Drawing allusions to the Stock Market Crash of 1929, The Bruery experienced its own “Black Tuesday,” which eventually led to the naming of this massive imperial stout. While brewing, one of the assistant brewers left a mash paddle in the tank, causing scalding water and grain to slowly flood the brewery and burn those trying to contain it. Like the stock market, though, The Bruery was able to recover and salvage the remains of Black Tuesday.
Living up to its name, Black Tuesday is a glossy, foreboding black. A surprising amount of carbonation and bubbles can be seen slowly rising up the sides of the glass, continuously feeding and resupplying the tan head.

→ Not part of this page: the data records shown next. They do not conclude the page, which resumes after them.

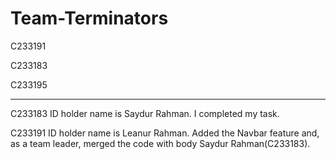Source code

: # Team-Terminators

C233191 

C233183 

C233195 <hr>


C233183 ID holder name is Saydur Rahman. I completed my task. <br>

C233191 ID holder name is Leanur Rahman. Added the Navbar feature and, as a team leader, merged the code with body Saydur Rahman(C233183).
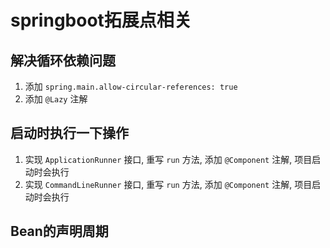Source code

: # springboot拓展点相关
## 解决循环依赖问题
1. 添加 `spring.main.allow-circular-references: true`
2. 添加 `@Lazy` 注解
## 启动时执行一下操作
1. 实现 `ApplicationRunner` 接口, 重写 `run` 方法, 添加 `@Component` 注解, 项目启动时会执行
2. 实现 `CommandLineRunner` 接口, 重写 `run` 方法, 添加 `@Component` 注解, 项目启动时会执行
## Bean的声明周期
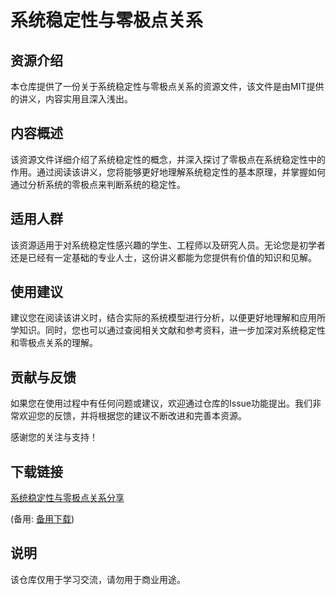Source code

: # 系统稳定性与零极点关系

## 资源介绍

本仓库提供了一份关于系统稳定性与零极点关系的资源文件，该文件是由MIT提供的讲义，内容实用且深入浅出。

## 内容概述

该资源文件详细介绍了系统稳定性的概念，并深入探讨了零极点在系统稳定性中的作用。通过阅读该讲义，您将能够更好地理解系统稳定性的基本原理，并掌握如何通过分析系统的零极点来判断系统的稳定性。

## 适用人群

该资源适用于对系统稳定性感兴趣的学生、工程师以及研究人员。无论您是初学者还是已经有一定基础的专业人士，这份讲义都能为您提供有价值的知识和见解。

## 使用建议

建议您在阅读该讲义时，结合实际的系统模型进行分析，以便更好地理解和应用所学知识。同时，您也可以通过查阅相关文献和参考资料，进一步加深对系统稳定性和零极点关系的理解。

## 贡献与反馈

如果您在使用过程中有任何问题或建议，欢迎通过仓库的Issue功能提出。我们非常欢迎您的反馈，并将根据您的建议不断改进和完善本资源。

感谢您的关注与支持！

## 下载链接
[系统稳定性与零极点关系分享](https://pan.quark.cn/s/59d1c49b1f16) 

(备用: [备用下载](https://pan.baidu.com/s/1aTpjv2x6BmPLuWBOgE-Jcg?pwd=1234))

## 说明

该仓库仅用于学习交流，请勿用于商业用途。

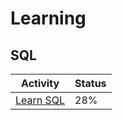 # Learning

## SQL

| Activity                                                | Status |
| ------------------------------------------------------- | ------ |
| [Learn SQL](https://www.codecademy.com/learn/learn-sql) | 28%    |
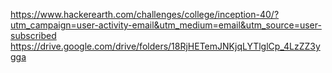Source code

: https://www.hackerearth.com/challenges/college/inception-40/?utm_campaign=user-activity-email&utm_medium=email&utm_source=user-subscribed
<br>
https://drive.google.com/drive/folders/18RjHETemJNKjqLYTlglCp_4LzZZ3ygga
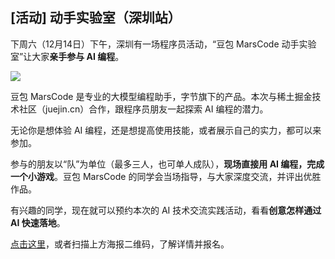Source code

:## [活动] 动手实验室（深圳站）

下周六（12月14日）下午，深圳有一场程序员活动，“豆包 MarsCode 动手实验室”让大家**亲手参与 AI 编程**。

![](https://cdn.beekka.com/blogimg/asset/202412/bg2024120518.webp)

豆包 MarsCode 是专业的大模型编程助手，字节旗下的产品。本次与稀土掘金技术社区（juejin.cn）合作，跟程序员朋友一起探索 AI 编程的潜力。

无论你是想体验 AI 编程，还是想提高使用技能，或者展示自己的实力，都可以来参加。

参与的朋友以“队”为单位（最多三人，也可单人成队），**现场直接用 AI 编程，完成一个小游戏**。豆包 MarsCode 的同学会当场指导，与大家深度交流，并评出优胜作品。

有兴趣的同学，现在就可以预约本次的 AI 技术交流实践活动，看看**创意怎样通过 AI 快速落地**。

[点击这里](https://www.bagevent.com/event/8949689?bag_track=ryf)，或者扫描上方海报二维码，了解详情并报名。
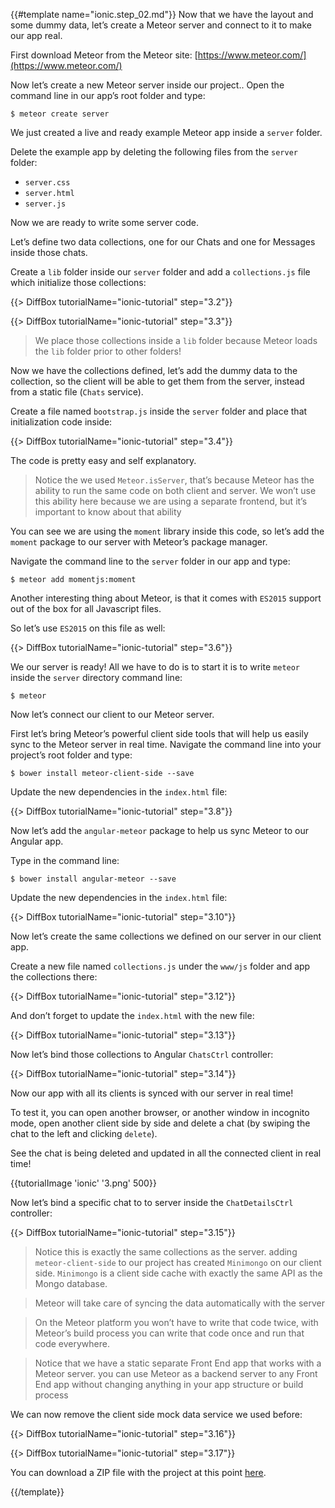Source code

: {{#template name="ionic.step_02.md"}}
Now that we have the layout and some dummy data, let’s create a Meteor server and connect to it to make our app real.

First download Meteor from the Meteor site: [https://www.meteor.com/](https://www.meteor.com/)

Now let’s create a new Meteor server inside our project..
Open the command line in our app’s root folder and type:

    $ meteor create server

We just created a live and ready example Meteor app inside a `server` folder.

Delete the example app by deleting the following files from the `server` folder:

* `server.css`
* `server.html`
* `server.js`

Now we are ready to write some server code.

Let’s define two data collections, one for our Chats and one for Messages inside those chats.

Create a `lib` folder inside our `server` folder and add a `collections.js` file which initialize those collections:

{{> DiffBox tutorialName="ionic-tutorial" step="3.2"}}

{{> DiffBox tutorialName="ionic-tutorial" step="3.3"}}

> We place those collections inside a `lib` folder because Meteor loads the `lib` folder prior to other folders!

Now we have the collections defined, let’s add the dummy data to the collection, so the client will be able to get them from the server, instead from a static file (`Chats` service).

Create a file named `bootstrap.js` inside the `server` folder and place that initialization code inside:

{{> DiffBox tutorialName="ionic-tutorial" step="3.4"}}

The code is pretty easy and self explanatory.

> Notice the we used `Meteor.isServer`, that’s because Meteor has the ability to run the same code on both client and server. We won’t use this ability here because we are using a separate frontend, but it’s important to know about that ability

You can see we are using the `moment` library inside this code, so let’s add the `moment` package to our server with Meteor’s package manager.

Navigate the command line to the `server` folder in our app and type:

    $ meteor add momentjs:moment

Another interesting thing about Meteor, is that it comes with `ES2015` support out of the box for all Javascript files.

So let’s use `ES2015` on this file as well:

{{> DiffBox tutorialName="ionic-tutorial" step="3.6"}}

We our server is ready!
All we have to do is to start it is to write `meteor` inside the `server` directory command line:

    $ meteor

Now let’s connect our client to our Meteor server.

First let’s bring Meteor’s powerful client side tools that will help us easily sync to the Meteor server in real time.
Navigate the command line into your project’s root folder and type:

    $ bower install meteor-client-side --save

Update the new dependencies in the `index.html` file:

{{> DiffBox tutorialName="ionic-tutorial" step="3.8"}}

Now let’s add the `angular-meteor` package to help us sync Meteor to our Angular app.

Type in the command line:

    $ bower install angular-meteor --save

Update the new dependencies in the `index.html` file:

{{> DiffBox tutorialName="ionic-tutorial" step="3.10"}}

Now let’s create the same collections we defined on our server in our client app.

Create a new file named `collections.js` under the `www/js` folder and app the collections there:

{{> DiffBox tutorialName="ionic-tutorial" step="3.12"}}

And don’t forget to update the `index.html` with the new file:

{{> DiffBox tutorialName="ionic-tutorial" step="3.13"}}

Now let’s bind those collections to Angular `ChatsCtrl` controller:

{{> DiffBox tutorialName="ionic-tutorial" step="3.14"}}

Now our app with all its clients is synced with our server in real time!

To test it, you can open another browser, or another window in incognito mode, open another client side by side and delete a chat (by swiping the chat to the left and clicking `delete`).

See the chat is being deleted and updated in all the connected client in real time!

{{tutorialImage 'ionic' '3.png' 500}}

Now let’s bind a specific chat to to server inside the `ChatDetailsCtrl` controller:

{{> DiffBox tutorialName="ionic-tutorial" step="3.15"}}

> Notice this is exactly the same collections as the server. adding `meteor-client-side` to our project has created `Minimongo` on our client side. `Minimongo` is a client side cache with exactly the same API as the Mongo database.

> Meteor will take care of syncing the data automatically with the server

> On the Meteor platform you won’t have to write that code twice, with Meteor’s build process you can write that code once and run that code everywhere.

> Notice that we have a static separate Front End app that works with a Meteor server. you can use Meteor as a backend server to any Front End app without changing anything in your app structure or build process

We can now remove the client side mock data service we used before:

{{> DiffBox tutorialName="ionic-tutorial" step="3.16"}}

{{> DiffBox tutorialName="ionic-tutorial" step="3.17"}}

You can download a ZIP file with the project at this point [here](https://github.com/idanwe/ionic-cli-meteor-whatsapp-tutorial/archive/3f74094749b2ccef9e03fb32903c676b6176d915.zip).

{{/template}}
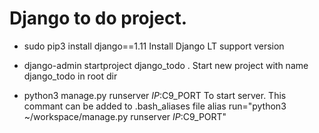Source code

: # Django to do project. 

- sudo pip3 install django==1.11
Install Django LT support version

- django-admin startproject django_todo .
Start new project with name django_todo in root dir

- python3 manage.py runserver $IP:$C9_PORT
To start server. This commant can be added to .bash_aliases file alias run="python3 ~/workspace/manage.py runserver $IP:$C9_PORT"
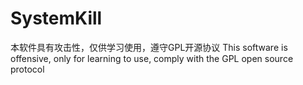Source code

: # SystemKill
本软件具有攻击性，仅供学习使用，遵守GPL开源协议
This software is offensive, only for learning to use, comply with the GPL open source protocol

Black Tuesday comes across as bold and brash in the aroma, as dark chocolate, anise, roasted malts, and alcohol all battle for top marks. For being aged in bourbon barrels for fifteen months, Black Tuesday doesn’t display as much as the barrel as I would’ve expected. The bourbon is buried underneath most of the sweetness and alcohol heat, but there is a noticeable amount of vanilla that helps cut through some more of the abrasive flavors. As it settles on the palate, it continues to develop and evolve, and the sugary sweetness of the malts lends it an alcohol-soaked fruit flavor.
It is no surprise that at 18.3% abv, this beer is pretty hot in terms of alcohol presence, but I have to say that the flavors go a long way in covering it. However, that aspect coupled with a sweet profile makes this a sipper and I would highly recommend splitting this at least two ways!